Talley Sue has totally nailed it, as usual. Don't mention money, anywhere. Thank your moms for raising you, for their love and support, maybe for helping you plan, but nothing more concrete than that. I agree that I would be embarrassed as a guest to be hearing about who paid for what. As you point out that neither mom knows about the other's contributing, you could really be setting up a problem, too.

Regarding the invitation: invitations come from hosts. It sounds like you and your fiance are the hosts of this wedding, so the invitations come from you. That others are helping pay is irrelevant -- if your best friend were kicking in some money, would you put her/his name on the invitation?
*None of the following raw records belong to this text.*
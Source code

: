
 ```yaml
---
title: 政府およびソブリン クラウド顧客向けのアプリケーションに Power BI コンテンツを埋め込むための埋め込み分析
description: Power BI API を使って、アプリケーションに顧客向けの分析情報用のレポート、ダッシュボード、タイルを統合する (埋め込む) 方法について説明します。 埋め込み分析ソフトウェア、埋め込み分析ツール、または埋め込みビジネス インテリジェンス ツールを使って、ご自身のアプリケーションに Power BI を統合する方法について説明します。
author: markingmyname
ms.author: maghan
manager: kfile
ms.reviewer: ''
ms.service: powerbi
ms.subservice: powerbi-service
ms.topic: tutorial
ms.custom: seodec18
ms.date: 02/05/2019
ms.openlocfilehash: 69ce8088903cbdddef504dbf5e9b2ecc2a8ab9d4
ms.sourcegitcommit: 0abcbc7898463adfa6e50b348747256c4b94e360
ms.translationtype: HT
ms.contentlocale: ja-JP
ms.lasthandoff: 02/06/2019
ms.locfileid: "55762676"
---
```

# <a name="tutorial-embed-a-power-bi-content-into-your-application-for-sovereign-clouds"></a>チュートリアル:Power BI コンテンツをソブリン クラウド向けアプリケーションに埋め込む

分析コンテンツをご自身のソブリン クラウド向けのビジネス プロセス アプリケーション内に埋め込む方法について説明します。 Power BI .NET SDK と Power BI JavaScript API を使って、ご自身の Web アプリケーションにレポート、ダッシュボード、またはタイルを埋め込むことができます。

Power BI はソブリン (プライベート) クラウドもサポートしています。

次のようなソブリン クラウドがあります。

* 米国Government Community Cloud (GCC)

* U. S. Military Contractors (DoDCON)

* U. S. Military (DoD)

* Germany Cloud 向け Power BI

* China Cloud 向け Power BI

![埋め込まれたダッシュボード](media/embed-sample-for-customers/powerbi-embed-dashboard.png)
It is definitely NOT true that "tradition would dictate that whoever contributes the most, gets first mentions on the invitation." So you don't have to worry about that. You are just fine issuing the invitations from you and your fiance. If one of the moms squawks, I bet you'll be able to get away with saying something like, "Well, at our age, we just felt funny not having the invitations coming from us ourselves." It doesn't really make sense, but it has the advantage of not leading to hurt feelings about who deserves top billing for raising you or ponying up cash, and it will probably satisfy them (at least long enough for you to change the subject).

If you do want the invitation to name your parents, you can do it -- but I would completely ignore the issue of who is paying how much or at all. It could be tricky with a step-parent, but not impossible. For example:

Petunia Bride
daughter of the late Dad Bride and Mom Bride, and step-daughter of Stepmom Bride (or whatever wording works for your family)

and

Cuthbert Groom

son of the late Dad Groom and Mom Groom (or the late Mr. and Mrs. Dad Groom, if you can stand that)

request the honor of your presence at their marriage

date
time
place

Good luck!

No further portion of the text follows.